Pharmacokinetic/pharmacodynamic and statistical analysis
Miclab 2.32 (Medimatics, Maastricht, The Netherlands) was used to determine the pharmacokinetic/pharmacodynamic (PK/PD) indices for the unbound fraction of cefpirome. According to Tabata et al. 19 a serum protein binding of 10% was applied and values were assumed to follow steady-state conditions. Statistical and data analysis was performed using GraphPad Prism version 6.0. (GraphPad Software, Inc., San Diego, CA). To be able to determine statistical significance between the different treatment groups and the effect on the number of E. cloacae mutants, with reduced susceptibility to cefpirome, a log transformation of the number of E. cloacae was performed. The two sample Student's t test was used to calculate differences between groups making use of calculated geometric means. Differences in the number of E. cloacae in time (i.e., between different sampling times) were statistically analyzed by making use of the paired-samples t test again on log-transformed cfu numbers. The number of cefpirome-susceptible E. cloacae isolates was obtained by subtraction of the total number of E. cloacae cfu minus the number of cefpirome-resistant E. cloacae per gram of feces.

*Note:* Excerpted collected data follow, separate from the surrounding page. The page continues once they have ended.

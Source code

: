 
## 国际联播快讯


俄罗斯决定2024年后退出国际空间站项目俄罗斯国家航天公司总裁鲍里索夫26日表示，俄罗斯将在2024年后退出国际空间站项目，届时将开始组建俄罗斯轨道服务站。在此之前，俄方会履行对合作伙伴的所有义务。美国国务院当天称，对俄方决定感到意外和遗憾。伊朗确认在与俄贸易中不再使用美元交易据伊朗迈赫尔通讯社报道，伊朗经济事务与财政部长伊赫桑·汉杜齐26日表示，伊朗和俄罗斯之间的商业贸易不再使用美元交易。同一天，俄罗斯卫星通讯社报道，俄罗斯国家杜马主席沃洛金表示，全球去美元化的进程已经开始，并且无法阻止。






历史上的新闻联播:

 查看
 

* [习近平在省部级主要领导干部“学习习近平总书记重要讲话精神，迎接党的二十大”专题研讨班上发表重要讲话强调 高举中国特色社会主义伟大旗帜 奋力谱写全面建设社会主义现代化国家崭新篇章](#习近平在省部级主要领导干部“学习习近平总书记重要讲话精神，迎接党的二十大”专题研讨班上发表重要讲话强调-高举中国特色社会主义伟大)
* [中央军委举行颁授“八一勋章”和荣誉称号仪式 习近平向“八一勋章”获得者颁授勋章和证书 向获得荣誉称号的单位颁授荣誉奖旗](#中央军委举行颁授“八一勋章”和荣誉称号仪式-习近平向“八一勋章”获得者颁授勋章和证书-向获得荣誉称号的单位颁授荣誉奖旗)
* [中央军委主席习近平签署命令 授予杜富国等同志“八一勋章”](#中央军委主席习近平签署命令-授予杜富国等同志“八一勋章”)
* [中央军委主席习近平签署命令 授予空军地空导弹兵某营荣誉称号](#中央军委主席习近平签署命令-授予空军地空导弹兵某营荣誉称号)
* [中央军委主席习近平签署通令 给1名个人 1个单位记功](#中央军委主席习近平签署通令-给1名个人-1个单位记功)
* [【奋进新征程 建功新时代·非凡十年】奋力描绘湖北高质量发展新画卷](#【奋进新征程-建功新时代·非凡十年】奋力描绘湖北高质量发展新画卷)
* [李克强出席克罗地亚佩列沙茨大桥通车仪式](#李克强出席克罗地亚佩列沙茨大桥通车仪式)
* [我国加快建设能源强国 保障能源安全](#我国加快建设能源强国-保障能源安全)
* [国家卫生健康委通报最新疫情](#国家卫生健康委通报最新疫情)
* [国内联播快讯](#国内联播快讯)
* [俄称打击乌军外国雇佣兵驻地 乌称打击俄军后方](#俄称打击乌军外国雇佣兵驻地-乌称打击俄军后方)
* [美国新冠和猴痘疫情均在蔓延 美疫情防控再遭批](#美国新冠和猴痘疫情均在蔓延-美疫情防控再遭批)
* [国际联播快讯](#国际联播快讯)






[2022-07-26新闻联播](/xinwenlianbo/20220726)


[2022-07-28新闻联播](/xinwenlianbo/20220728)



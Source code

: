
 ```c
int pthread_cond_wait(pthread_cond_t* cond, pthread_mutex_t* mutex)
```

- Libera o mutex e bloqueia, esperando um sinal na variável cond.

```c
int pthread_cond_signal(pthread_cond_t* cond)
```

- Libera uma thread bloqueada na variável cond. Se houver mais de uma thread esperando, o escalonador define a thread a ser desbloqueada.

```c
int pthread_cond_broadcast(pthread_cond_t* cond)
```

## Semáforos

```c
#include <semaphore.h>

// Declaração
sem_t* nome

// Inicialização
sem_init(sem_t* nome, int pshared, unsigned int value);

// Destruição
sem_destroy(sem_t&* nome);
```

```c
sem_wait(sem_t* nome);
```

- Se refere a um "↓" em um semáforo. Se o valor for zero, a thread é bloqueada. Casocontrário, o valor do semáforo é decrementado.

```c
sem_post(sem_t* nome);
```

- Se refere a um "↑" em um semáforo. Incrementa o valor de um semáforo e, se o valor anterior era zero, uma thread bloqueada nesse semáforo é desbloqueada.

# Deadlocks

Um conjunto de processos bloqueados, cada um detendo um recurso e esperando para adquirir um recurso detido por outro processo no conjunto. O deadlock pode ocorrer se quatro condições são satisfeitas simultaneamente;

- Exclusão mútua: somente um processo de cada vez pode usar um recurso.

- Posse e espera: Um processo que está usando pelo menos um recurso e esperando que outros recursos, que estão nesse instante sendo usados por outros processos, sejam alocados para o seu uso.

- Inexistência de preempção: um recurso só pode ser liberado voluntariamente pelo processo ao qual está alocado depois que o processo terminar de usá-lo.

The effect of cefpirome dosage and PK/PD indices (fAUC/MIC, %fT>MIC, MPC, tMSW) on log cfu (susceptible or resistant E. cloacae) were assessed with linear regression analysis, with log cfu as outcome, and the logarithm of dosing, or the pharmacodynamic indices, as independent variables in the regression model.
Whole genome sequencing
Genomic DNA of five isolates (one control and four mutants) was extracted and samples were subjected to whole genome sequencing using an Illumina iSEQ platform (Illumina, San Diego). Library prep was conducted using the Nextera DNA Flex Kit (Illumina). Raw reads were processed and assembled using CLC Genomics Workbench v12.0 (Qiagen, Hilden, Germany). The presence of target genes in the assembled genomes was verified by a BLAST search. To further evaluate the assembly, also the resequencing option was applied by mapping the unassembled read data to the appropriate reference sequences.
Results
Therapeutic efficacy of different cefpirome treatment regimens on K. pneumoniae lung infection
After bacterial inoculation of the lung, untreated infected animals died between day 3 and 8. The animals receiving cefpirome treatment showed 45%, 60%, and 100% survival at day 43 with 3.1, 6.3, and 12.5 mg/kg b.i.d. of cefpirome, respectively. The cefpirome dosage resulting in 50% and 90% survival at day 43 is 12.5 and 25 mg/kg/day. Pharmacokinetics appeared to be linear over the dosing range studied (data not shown).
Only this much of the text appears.